# Awning Lights



## deanintemp (Apr 3, 2007)

I have always disliked, not hated - just disliked, getting the hanging lights out every trip and then packing them back up when finished. So, I recently installed permanent ropes lights to the roll tube on my awning. These lights stay in and simply are exposed when I open the awning. They then simply roll up into the awning when breaking down camp. I bought all the supplies at Camping World for about $40; this includes the rope light and the hanger. The hanger simply slides into the "spare" slot on the roll-up tube and the lights snap into place. Since the rope light was longer than my awning, I wrapped the end with electrical tape so as to look better. I simply open my awning, plug the lights into an automatic timer and let it turn itself on and off as necessary. The only downside is that as you roll up the awning, rather than rolling up perfectly round about the tube, the light rope creates a slight oval effect - however, this does not seem to hamper things at all and I don't think it will damage the awning in any way. Also, since the light rope creates a very slight circumference increase when rolling up the awning, the wind/unwind switch mechanism end s up in a slightly different location when the awning is in the closed position - this make it just slightly more cumbersome to operate when opening the awning.

Note: The picture with the awning lights on makes it look much brighter than they really are; in fact, these lights are rather dim - giving off the perfect amount of light that could be left on all night without bothering other campers in my opinion.


----------



## Scoutr2 (Aug 21, 2006)

I've wondered whether I could roll up my rope lights inside the awning. I know it is physically possible, but I'm still not concerned that the lights might rub inside the rolled up awning as the trailer bounces down the road, and possibly rub a hole in the awning material. Anyone have any experience here, other than this poster?

It sure would make setup a whole lot easier. As it is, when we arrive at a campground and I unroll the awning, I attach the rope lights, two de-flappers, two wind socks (one on each corner), a routed sign (with our name on it), and two guy lines - before I raise the awning up. And if I need to roll up and stow the awning due to a storm, and also when we pack up to leave, I have to take everything off. The lights take the most time to attach and detach, then stow away.

If we're only staying one night, I don't even bother with the lights because it just takes too much time. So it would be nice to unroll the awning and just plug in the lights for a one night stay.

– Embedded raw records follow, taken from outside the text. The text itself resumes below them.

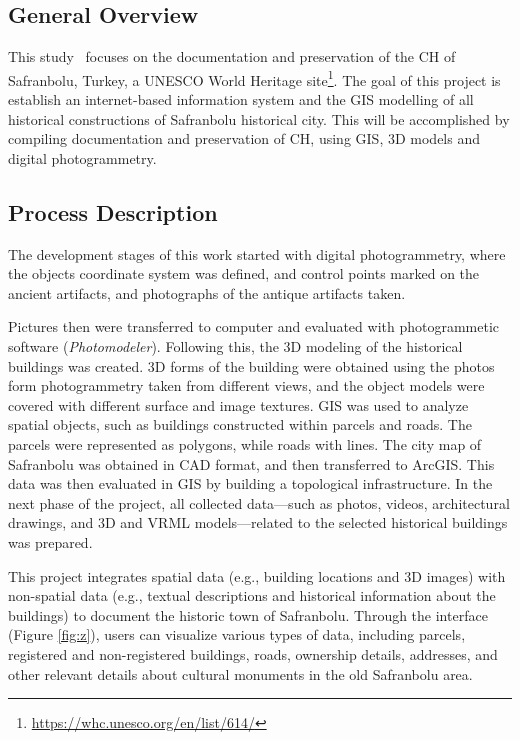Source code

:\subsection*{General Overview}

This study~\cite{arca2018development} focuses on the documentation and preservation of the \gls{CH} of Safranbolu, Turkey, a UNESCO World Heritage site\footnote{\url{https://whc.unesco.org/en/list/614/}}. 
The goal of this project is establish an internet-based information system and the \gls{GIS} modelling of all historical constructions of Safranbolu historical city.
This will be accomplished by compiling documentation and preservation of \gls{CH}, using \gls{GIS}, \gls{3D} models and digital photogrammetry.

\subsection*{Process Description}

The development stages of this work started with digital photogrammetry, where the objects coordinate system was defined, and control points marked on the ancient artifacts, and photographs of the antique artifacts taken.

Pictures then were transferred to computer and evaluated with photogrammetic software (\textit{Photomodeler}). Following this, the \gls{3D} modeling of the historical buildings was created.
\gls{3D} forms of the building were obtained using the photos form photogrammetry taken from different views, and the object models were covered with different surface and image textures.
\gls{GIS} was used to analyze spatial objects, such as buildings constructed within parcels and roads. The parcels were represented as polygons, while roads with lines.
The city map of Safranbolu was obtained in \gls{CAD} format, and then transferred to ArcGIS. This data was then evaluated in \gls{GIS} by building a topological infrastructure.
In the next phase of the project, all collected data—such as photos, videos, architectural drawings, and \gls{3D} and \gls{VRML} models—related to the selected historical buildings was prepared. 

This project integrates spatial data (e.g., building locations and \gls{3D} images) with non-spatial data (e.g., textual descriptions and historical information about the buildings) to document the historic town of Safranbolu. 
Through the interface (Figure \ref{fig:z}), users can visualize various types of data, including parcels, registered and non-registered buildings, roads, ownership details, addresses, and other relevant details about cultural monuments in the old Safranbolu area.


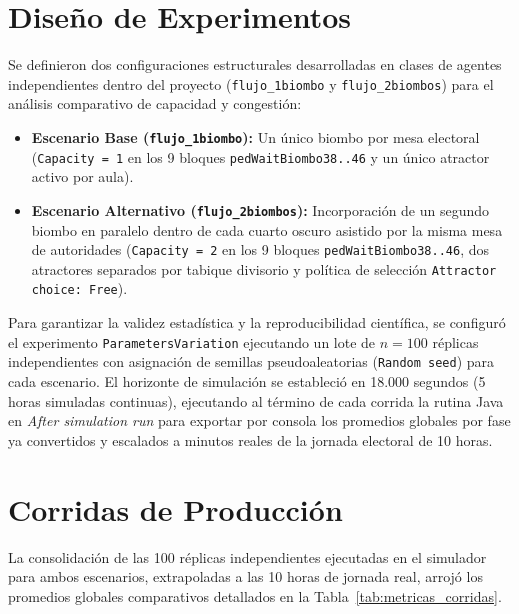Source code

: \documentclass[11pt,a4paper]{article}
\begin{document}
\section{Diseño de Experimentos}
Se definieron dos configuraciones estructurales desarrolladas en clases de agentes independientes dentro del proyecto (\texttt{flujo\_1biombo} y \texttt{flujo\_2biombos}) para el análisis comparativo de capacidad y congestión:
\begin{itemize}
    \item \textbf{Escenario Base (\texttt{flujo\_1biombo}):} Un único biombo por mesa electoral (\texttt{Capacity = 1} en los 9 bloques \texttt{pedWaitBiombo38..46} y un único atractor activo por aula).
    \item \textbf{Escenario Alternativo (\texttt{flujo\_2biombos}):} Incorporación de un segundo biombo en paralelo dentro de cada cuarto oscuro asistido por la misma mesa de autoridades (\texttt{Capacity = 2} en los 9 bloques \texttt{pedWaitBiombo38..46}, dos atractores separados por tabique divisorio y política de selección \texttt{Attractor choice: Free}).
\end{itemize}

Para garantizar la validez estadística y la reproducibilidad científica, se configuró el experimento \texttt{ParametersVariation} ejecutando un lote de $n = 100$ réplicas independientes con asignación de semillas pseudoaleatorias (\texttt{Random seed}) para cada escenario. El horizonte de simulación se estableció en 18.000 segundos (5 horas simuladas continuas), ejecutando al término de cada corrida la rutina Java en \textit{After simulation run} para exportar por consola los promedios globales por fase ya convertidos y escalados a minutos reales de la jornada electoral de 10 horas.

\section{Corridas de Producción}
La consolidación de las 100 réplicas independientes ejecutadas en el simulador para ambos escenarios, extrapoladas a las 10 horas de jornada real, arrojó los promedios globales comparativos detallados en la Tabla~\ref{tab:metricas_corridas}.
\end{document}
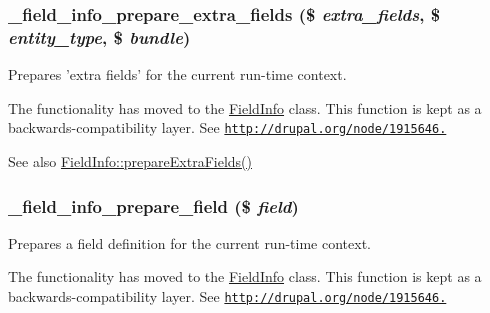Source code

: \hypertarget{group__field__info_ga27575a75b302b0b030e021346c71e857}{
\subsubsection[{\_\-field\_\-info\_\-prepare\_\-extra\_\-fields}]{\setlength{\rightskip}{0pt plus 5cm}\_\-field\_\-info\_\-prepare\_\-extra\_\-fields (\$ {\em extra\_\-fields}, \/  \$ {\em entity\_\-type}, \/  \$ {\em bundle})}}
\label{group__field__info_ga27575a75b302b0b030e021346c71e857}
Prepares 'extra fields' for the current run-\/time context.

The functionality has moved to the \hyperlink{classFieldInfo}{FieldInfo} class. This function is kept as a backwards-\/compatibility layer. See \href{http://drupal.org/node/1915646.}{\tt http://drupal.org/node/1915646.}

\begin{DoxySeeAlso}{See also}
\hyperlink{classFieldInfo_af1a6d10db6c9fc2d4942108edfd9c31f}{FieldInfo::prepareExtraFields()} 
\end{DoxySeeAlso}
\hypertarget{group__field__info_ga05abfb7bf7b8a44e2a74bba47f15004f}{
\subsubsection[{\_\-field\_\-info\_\-prepare\_\-field}]{\setlength{\rightskip}{0pt plus 5cm}\_\-field\_\-info\_\-prepare\_\-field (\$ {\em field})}}
\label{group__field__info_ga05abfb7bf7b8a44e2a74bba47f15004f}
Prepares a field definition for the current run-\/time context.

The functionality has moved to the \hyperlink{classFieldInfo}{FieldInfo} class. This function is kept as a backwards-\/compatibility layer. See \href{http://drupal.org/node/1915646.}{\tt http://drupal.org/node/1915646.}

If anyone else has thoughts on this, please share them!

Mike


----------



## 4ME (Sep 11, 2006)

I added a keychain remote control plug to my string of lights.(I still hang them)
It works great when your walking up to your site from someone elses or when your seated
at the fire and want to kill the lights.
Stanley makes them for them about 20 bucks. 
How are the rope lights for brightness?


----------



## deanintemp (Apr 3, 2007)

Scoutr2 said:


> I've wondered whether I could roll up my rope lights inside the awning. I know it is physically possible, but I'm still not concerned that the lights might rub inside the rolled up awning as the trailer bounces down the road, and possibly rub a hole in the awning material. Anyone have any experience here, other than this poster?
> 
> It sure would make setup a whole lot easier. As it is, when we arrive at a campground and I unroll the awning, I attach the rope lights, two de-flappers, two wind socks (one on each corner), a routed sign (with our name on it), and two guy lines - before I raise the awning up. And if I need to roll up and stow the awning due to a storm, and also when we pack up to leave, I have to take everything off. The lights take the most time to attach and detach, then stow away.
> 
> ...


I had a similar setup with my pop-up camper and also rolled up all the poles into the awning with no issues over ten years. That awning was only 12' long but sees just as much bouncing on the road as my 26RS. I will keep you posted if I see any issues but I don't expect any.


----------



## deanintemp (Apr 3, 2007)

4ME said:


> I added a keychain remote control plug to my string of lights.(I still hang them)
> It works great when your walking up to your site from someone elses or when your seated
> at the fire and want to kill the lights.
> Stanley makes them for them about 20 bucks.
> How are the rope lights for brightness?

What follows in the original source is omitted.